Requirement: The complete listing, repeated precisely, must form the answer.

Provided material:

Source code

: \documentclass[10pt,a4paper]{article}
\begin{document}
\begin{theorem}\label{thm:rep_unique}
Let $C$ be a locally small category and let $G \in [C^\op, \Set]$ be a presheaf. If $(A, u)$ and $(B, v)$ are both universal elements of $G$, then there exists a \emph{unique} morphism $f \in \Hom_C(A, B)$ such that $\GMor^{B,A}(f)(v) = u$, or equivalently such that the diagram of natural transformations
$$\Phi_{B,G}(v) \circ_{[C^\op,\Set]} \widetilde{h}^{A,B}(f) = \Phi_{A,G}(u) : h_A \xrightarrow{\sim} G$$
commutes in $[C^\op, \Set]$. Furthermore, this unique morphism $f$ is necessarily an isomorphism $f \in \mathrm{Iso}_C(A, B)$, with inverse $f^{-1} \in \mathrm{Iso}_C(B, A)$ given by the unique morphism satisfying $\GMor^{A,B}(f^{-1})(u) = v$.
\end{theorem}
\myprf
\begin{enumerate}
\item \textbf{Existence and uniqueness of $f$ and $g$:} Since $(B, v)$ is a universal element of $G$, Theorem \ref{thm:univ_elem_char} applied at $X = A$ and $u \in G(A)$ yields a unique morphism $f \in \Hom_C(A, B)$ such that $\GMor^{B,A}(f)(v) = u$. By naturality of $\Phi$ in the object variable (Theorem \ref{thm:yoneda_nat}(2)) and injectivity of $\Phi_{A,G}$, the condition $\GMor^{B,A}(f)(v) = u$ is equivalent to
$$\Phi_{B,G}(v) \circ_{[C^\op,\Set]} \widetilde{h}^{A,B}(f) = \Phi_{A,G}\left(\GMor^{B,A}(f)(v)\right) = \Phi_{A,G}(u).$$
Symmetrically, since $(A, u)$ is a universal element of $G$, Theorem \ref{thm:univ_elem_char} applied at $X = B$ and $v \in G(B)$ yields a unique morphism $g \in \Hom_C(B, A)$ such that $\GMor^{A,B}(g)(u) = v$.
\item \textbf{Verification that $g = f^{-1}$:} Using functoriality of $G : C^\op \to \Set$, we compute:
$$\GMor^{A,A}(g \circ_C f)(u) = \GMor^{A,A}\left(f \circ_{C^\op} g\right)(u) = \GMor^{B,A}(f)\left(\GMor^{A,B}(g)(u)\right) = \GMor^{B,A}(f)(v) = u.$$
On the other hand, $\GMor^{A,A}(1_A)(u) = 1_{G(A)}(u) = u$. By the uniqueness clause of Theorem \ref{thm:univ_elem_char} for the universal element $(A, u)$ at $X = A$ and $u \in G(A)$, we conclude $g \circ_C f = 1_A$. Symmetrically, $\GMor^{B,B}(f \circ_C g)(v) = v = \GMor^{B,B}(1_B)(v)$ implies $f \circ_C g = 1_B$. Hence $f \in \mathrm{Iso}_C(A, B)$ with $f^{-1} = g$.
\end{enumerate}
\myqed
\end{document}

Task response:
Source code

: \documentclass[10pt,a4paper]{article}
\begin{document}
\begin{theorem}\label{thm:rep_unique}
Let $C$ be a locally small category and let $G \in [C^\op, \Set]$ be a presheaf. If $(A, u)$ and $(B, v)$ are both universal elements of $G$, then there exists a \emph{unique} morphism $f \in \Hom_C(A, B)$ such that $\GMor^{B,A}(f)(v) = u$, or equivalently such that the diagram of natural transformations
$$\Phi_{B,G}(v) \circ_{[C^\op,\Set]} \widetilde{h}^{A,B}(f) = \Phi_{A,G}(u) : h_A \xrightarrow{\sim} G$$
commutes in $[C^\op, \Set]$. Furthermore, this unique morphism $f$ is necessarily an isomorphism $f \in \mathrm{Iso}_C(A, B)$, with inverse $f^{-1} \in \mathrm{Iso}_C(B, A)$ given by the unique morphism satisfying $\GMor^{A,B}(f^{-1})(u) = v$.
\end{theorem}
\myprf
\begin{enumerate}
\item \textbf{Existence and uniqueness of $f$ and $g$:} Since $(B, v)$ is a universal element of $G$, Theorem \ref{thm:univ_elem_char} applied at $X = A$ and $u \in G(A)$ yields a unique morphism $f \in \Hom_C(A, B)$ such that $\GMor^{B,A}(f)(v) = u$. By naturality of $\Phi$ in the object variable (Theorem \ref{thm:yoneda_nat}(2)) and injectivity of $\Phi_{A,G}$, the condition $\GMor^{B,A}(f)(v) = u$ is equivalent to
$$\Phi_{B,G}(v) \circ_{[C^\op,\Set]} \widetilde{h}^{A,B}(f) = \Phi_{A,G}\left(\GMor^{B,A}(f)(v)\right) = \Phi_{A,G}(u).$$
Symmetrically, since $(A, u)$ is a universal element of $G$, Theorem \ref{thm:univ_elem_char} applied at $X = B$ and $v \in G(B)$ yields a unique morphism $g \in \Hom_C(B, A)$ such that $\GMor^{A,B}(g)(u) = v$.
\item \textbf{Verification that $g = f^{-1}$:} Using functoriality of $G : C^\op \to \Set$, we compute:
$$\GMor^{A,A}(g \circ_C f)(u) = \GMor^{A,A}\left(f \circ_{C^\op} g\right)(u) = \GMor^{B,A}(f)\left(\GMor^{A,B}(g)(u)\right) = \GMor^{B,A}(f)(v) = u.$$
On the other hand, $\GMor^{A,A}(1_A)(u) = 1_{G(A)}(u) = u$. By the uniqueness clause of Theorem \ref{thm:univ_elem_char} for the universal element $(A, u)$ at $X = A$ and $u \in G(A)$, we conclude $g \circ_C f = 1_A$. Symmetrically, $\GMor^{B,B}(f \circ_C g)(v) = v = \GMor^{B,B}(1_B)(v)$ implies $f \circ_C g = 1_B$. Hence $f \in \mathrm{Iso}_C(A, B)$ with $f^{-1} = g$.
\end{enumerate}
\myqed
\end{document}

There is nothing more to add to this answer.